:: Work item ::
From the records below, copy out each line that has the word "import".

:: Data excerpts ::
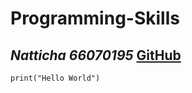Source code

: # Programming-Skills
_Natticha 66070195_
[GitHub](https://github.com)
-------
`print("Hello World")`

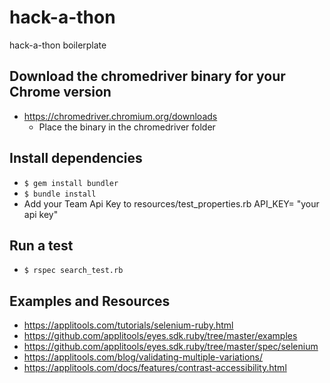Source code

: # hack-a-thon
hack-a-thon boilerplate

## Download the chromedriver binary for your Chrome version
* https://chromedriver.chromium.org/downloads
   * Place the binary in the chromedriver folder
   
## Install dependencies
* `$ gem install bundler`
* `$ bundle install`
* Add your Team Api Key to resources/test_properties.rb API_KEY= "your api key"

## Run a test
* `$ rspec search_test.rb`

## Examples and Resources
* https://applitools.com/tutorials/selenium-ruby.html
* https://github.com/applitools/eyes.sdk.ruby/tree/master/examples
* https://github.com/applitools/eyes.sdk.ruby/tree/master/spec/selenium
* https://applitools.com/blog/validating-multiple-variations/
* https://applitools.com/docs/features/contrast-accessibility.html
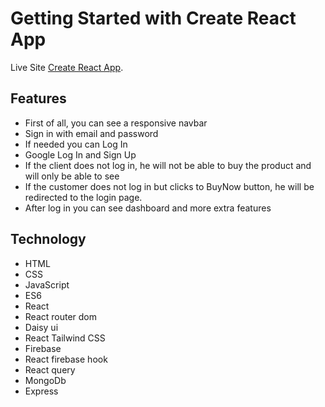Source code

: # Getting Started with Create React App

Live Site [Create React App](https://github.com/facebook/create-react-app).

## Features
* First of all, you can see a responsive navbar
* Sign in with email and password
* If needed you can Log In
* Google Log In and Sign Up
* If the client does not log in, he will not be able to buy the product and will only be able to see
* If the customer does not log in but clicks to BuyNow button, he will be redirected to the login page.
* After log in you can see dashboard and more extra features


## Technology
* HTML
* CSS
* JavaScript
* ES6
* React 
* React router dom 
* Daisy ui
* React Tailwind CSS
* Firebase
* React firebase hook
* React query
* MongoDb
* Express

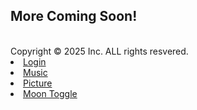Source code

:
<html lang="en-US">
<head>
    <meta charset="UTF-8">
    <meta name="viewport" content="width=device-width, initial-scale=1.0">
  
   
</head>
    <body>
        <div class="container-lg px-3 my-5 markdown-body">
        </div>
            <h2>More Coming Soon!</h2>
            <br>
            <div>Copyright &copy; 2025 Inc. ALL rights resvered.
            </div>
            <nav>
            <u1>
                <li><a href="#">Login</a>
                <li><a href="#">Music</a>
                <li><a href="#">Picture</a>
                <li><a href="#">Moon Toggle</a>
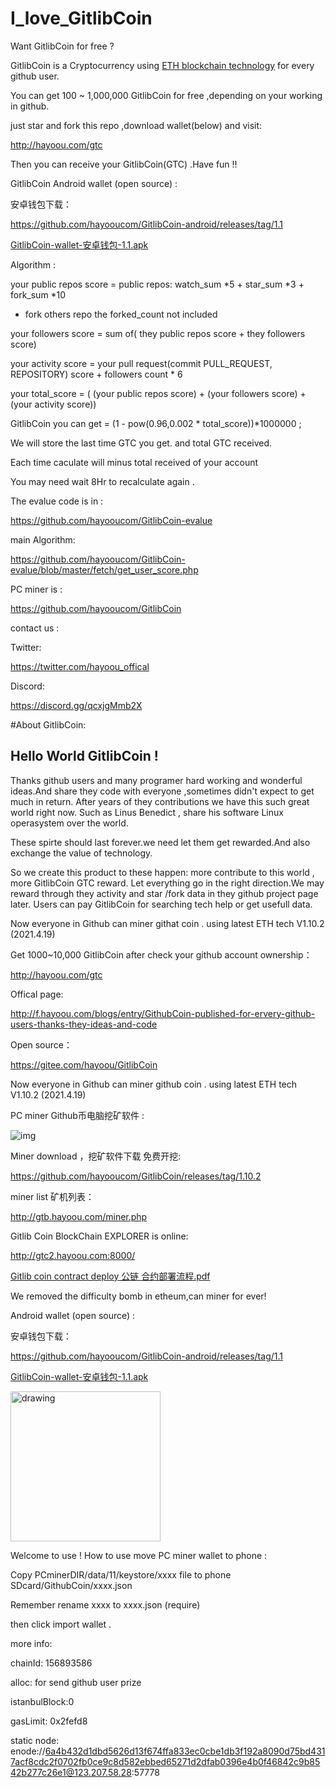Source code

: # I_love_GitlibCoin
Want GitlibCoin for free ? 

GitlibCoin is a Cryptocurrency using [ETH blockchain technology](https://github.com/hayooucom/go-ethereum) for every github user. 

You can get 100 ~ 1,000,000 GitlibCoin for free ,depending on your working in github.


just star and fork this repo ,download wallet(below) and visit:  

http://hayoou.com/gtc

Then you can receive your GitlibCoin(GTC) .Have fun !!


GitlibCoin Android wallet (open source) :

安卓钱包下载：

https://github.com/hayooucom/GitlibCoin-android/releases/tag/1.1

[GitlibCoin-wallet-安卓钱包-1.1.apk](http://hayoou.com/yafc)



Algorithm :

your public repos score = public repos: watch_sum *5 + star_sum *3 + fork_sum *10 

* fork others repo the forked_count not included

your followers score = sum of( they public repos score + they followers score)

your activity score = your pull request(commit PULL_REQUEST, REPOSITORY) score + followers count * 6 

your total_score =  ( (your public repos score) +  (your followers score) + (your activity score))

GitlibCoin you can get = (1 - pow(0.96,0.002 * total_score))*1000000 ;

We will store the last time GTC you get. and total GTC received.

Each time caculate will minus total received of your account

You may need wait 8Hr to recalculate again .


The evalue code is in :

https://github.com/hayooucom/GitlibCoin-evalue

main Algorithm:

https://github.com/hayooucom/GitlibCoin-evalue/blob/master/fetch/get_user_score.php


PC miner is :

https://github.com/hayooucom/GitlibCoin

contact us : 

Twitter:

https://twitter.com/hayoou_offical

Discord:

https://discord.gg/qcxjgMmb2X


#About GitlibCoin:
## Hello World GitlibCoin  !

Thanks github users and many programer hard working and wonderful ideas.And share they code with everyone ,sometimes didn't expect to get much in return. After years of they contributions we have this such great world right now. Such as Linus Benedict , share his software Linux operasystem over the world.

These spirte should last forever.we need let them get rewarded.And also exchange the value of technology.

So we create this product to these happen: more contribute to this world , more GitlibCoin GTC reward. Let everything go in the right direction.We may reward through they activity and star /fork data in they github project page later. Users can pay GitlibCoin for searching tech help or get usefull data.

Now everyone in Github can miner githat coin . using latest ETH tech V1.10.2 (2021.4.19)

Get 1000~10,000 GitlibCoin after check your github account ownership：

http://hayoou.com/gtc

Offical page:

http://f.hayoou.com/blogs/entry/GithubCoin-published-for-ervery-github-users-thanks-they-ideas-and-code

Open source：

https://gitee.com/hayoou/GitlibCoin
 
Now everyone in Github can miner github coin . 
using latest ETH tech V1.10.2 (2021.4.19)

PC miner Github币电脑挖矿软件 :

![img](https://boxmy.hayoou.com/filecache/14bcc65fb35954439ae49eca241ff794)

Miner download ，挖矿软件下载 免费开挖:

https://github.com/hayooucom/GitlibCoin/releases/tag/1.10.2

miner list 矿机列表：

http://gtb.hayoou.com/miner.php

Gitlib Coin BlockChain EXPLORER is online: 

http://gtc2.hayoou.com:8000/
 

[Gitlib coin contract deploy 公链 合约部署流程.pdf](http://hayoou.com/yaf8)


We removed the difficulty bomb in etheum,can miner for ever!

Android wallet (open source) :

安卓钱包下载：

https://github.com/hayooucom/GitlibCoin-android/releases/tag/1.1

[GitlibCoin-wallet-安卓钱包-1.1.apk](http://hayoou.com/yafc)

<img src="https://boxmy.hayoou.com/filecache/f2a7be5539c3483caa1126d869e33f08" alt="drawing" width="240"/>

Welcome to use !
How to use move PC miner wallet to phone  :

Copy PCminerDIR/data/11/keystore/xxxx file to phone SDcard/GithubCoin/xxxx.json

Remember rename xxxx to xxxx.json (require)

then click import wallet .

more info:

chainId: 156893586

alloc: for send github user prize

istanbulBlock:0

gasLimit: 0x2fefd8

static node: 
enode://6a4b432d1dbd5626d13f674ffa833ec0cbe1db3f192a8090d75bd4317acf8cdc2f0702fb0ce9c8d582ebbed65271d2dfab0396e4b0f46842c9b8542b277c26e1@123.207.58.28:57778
--
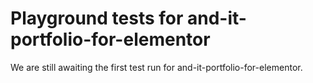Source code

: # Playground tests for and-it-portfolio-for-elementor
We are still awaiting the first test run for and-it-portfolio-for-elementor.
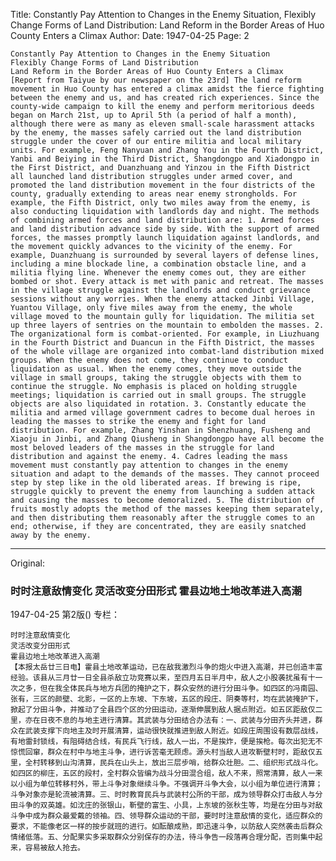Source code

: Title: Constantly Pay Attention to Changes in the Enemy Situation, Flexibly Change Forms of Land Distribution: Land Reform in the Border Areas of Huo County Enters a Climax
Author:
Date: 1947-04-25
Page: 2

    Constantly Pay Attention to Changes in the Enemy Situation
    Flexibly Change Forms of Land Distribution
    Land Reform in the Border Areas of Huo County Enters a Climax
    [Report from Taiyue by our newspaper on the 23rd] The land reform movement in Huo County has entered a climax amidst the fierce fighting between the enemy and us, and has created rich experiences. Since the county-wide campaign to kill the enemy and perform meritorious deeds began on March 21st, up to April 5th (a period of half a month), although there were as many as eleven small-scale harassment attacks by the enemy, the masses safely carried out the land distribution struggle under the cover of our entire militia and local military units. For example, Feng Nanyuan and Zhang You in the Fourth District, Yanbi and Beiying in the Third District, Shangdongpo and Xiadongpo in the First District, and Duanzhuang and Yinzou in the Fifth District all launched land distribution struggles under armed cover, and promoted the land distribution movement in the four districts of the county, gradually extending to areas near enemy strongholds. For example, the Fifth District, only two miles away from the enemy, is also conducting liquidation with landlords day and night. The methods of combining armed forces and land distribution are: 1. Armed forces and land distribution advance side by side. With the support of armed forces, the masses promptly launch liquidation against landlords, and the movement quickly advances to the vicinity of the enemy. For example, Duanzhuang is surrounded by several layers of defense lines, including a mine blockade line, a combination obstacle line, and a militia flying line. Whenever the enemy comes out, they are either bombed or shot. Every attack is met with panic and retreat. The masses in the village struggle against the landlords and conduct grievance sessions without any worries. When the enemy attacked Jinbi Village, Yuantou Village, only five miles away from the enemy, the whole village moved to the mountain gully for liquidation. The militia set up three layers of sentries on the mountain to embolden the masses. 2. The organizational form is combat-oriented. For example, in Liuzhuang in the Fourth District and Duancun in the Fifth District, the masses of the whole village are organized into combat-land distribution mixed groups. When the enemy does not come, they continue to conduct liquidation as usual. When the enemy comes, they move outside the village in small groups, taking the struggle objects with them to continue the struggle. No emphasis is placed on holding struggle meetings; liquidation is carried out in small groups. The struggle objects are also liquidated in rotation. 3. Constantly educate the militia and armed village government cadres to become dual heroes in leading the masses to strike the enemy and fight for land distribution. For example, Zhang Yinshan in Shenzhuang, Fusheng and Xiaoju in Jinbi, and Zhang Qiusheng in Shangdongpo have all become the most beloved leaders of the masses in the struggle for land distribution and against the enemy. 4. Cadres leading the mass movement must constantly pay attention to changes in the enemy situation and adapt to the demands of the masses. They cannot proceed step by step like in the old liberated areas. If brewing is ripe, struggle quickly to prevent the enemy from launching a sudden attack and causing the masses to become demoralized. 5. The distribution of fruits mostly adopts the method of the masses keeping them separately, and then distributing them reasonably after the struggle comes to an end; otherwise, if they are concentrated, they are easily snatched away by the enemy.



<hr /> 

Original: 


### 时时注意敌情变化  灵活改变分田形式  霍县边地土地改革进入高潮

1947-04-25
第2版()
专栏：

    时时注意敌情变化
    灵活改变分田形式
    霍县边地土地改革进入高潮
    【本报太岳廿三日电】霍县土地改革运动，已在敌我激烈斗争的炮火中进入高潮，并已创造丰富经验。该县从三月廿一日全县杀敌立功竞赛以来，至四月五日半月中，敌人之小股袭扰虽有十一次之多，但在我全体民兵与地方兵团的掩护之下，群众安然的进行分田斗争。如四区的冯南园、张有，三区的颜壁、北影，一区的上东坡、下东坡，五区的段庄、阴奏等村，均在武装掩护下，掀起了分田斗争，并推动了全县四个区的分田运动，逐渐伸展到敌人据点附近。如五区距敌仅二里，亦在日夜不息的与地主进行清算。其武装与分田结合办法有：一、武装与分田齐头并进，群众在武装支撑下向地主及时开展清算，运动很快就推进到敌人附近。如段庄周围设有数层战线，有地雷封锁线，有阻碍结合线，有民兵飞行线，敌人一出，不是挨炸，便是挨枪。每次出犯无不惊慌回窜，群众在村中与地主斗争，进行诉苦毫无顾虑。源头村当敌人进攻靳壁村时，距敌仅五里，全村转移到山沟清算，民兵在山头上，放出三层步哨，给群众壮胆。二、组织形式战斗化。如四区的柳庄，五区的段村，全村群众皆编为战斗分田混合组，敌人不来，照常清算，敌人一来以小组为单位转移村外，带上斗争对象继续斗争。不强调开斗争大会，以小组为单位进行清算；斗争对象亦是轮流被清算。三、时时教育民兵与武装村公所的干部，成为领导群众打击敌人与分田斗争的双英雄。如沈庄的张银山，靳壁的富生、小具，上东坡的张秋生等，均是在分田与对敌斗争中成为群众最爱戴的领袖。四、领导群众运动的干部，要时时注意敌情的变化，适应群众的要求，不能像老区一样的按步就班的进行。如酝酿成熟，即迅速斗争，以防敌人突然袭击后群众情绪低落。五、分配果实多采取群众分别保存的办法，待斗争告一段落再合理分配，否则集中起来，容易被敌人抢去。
---
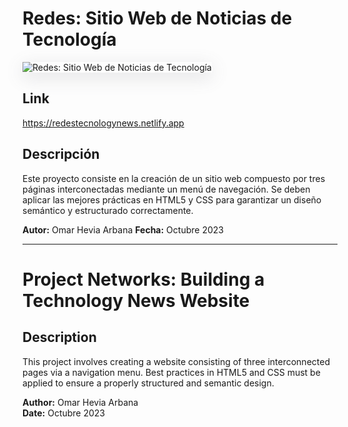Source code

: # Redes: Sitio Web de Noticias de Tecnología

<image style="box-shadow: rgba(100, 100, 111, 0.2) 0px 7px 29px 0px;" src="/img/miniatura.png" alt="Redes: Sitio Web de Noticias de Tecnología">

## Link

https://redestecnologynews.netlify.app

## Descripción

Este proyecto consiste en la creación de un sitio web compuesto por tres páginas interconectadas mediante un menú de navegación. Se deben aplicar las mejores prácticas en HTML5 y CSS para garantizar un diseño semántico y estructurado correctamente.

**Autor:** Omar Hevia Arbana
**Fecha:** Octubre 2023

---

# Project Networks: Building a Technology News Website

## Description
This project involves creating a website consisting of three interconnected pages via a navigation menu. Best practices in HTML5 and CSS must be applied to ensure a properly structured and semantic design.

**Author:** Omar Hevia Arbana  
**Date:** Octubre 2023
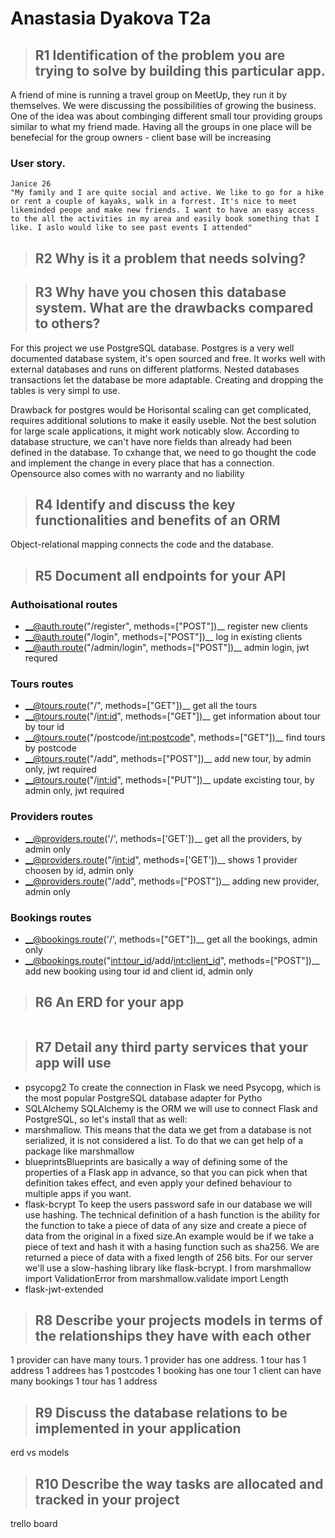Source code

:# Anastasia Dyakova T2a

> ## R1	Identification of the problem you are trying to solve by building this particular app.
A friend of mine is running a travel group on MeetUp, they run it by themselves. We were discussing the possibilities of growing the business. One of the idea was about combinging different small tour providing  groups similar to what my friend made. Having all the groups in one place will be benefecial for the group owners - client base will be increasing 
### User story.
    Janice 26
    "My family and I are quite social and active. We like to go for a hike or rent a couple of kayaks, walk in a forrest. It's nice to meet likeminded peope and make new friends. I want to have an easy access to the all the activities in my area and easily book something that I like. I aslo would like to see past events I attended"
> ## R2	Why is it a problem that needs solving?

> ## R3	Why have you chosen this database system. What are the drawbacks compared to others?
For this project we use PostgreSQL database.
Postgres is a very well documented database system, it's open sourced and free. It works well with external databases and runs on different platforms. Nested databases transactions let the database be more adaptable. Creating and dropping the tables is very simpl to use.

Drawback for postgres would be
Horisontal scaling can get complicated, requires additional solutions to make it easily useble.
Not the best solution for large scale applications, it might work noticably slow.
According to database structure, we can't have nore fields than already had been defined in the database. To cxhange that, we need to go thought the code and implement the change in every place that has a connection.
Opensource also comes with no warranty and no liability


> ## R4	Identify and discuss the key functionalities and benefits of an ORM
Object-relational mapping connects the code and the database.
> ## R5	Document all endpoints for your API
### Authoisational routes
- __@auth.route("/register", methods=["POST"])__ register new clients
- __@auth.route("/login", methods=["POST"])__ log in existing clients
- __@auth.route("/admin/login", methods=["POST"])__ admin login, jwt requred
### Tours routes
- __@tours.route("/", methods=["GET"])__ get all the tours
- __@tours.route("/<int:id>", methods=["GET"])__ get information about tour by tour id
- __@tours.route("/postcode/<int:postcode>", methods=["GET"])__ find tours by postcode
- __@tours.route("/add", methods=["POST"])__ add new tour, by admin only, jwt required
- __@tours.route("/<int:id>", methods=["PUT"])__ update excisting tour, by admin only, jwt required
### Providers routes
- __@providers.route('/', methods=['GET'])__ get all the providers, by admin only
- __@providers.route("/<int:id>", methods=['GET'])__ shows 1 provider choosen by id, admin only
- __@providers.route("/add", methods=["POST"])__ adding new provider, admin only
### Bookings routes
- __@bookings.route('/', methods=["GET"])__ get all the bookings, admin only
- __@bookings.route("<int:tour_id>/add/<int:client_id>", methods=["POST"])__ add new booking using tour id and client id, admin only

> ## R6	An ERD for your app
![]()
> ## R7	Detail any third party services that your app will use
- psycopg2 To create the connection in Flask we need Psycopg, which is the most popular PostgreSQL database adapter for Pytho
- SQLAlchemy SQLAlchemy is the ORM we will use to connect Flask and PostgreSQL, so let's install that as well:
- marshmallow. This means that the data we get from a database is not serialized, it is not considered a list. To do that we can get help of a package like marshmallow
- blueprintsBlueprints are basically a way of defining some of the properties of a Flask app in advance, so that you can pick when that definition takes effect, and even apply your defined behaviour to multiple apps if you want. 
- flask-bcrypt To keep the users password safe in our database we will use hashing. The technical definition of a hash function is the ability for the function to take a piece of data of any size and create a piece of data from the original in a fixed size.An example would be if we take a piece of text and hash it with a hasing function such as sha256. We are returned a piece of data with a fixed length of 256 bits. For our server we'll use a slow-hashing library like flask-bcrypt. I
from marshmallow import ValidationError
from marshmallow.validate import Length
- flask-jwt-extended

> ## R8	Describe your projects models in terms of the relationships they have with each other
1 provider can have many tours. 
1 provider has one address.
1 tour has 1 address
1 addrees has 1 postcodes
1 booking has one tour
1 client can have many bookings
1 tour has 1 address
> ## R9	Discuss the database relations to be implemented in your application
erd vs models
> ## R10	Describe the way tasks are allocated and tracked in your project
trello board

:: Task answer ::
then click import wallet .
from marshmallow import ValidationError
from marshmallow.validate import Length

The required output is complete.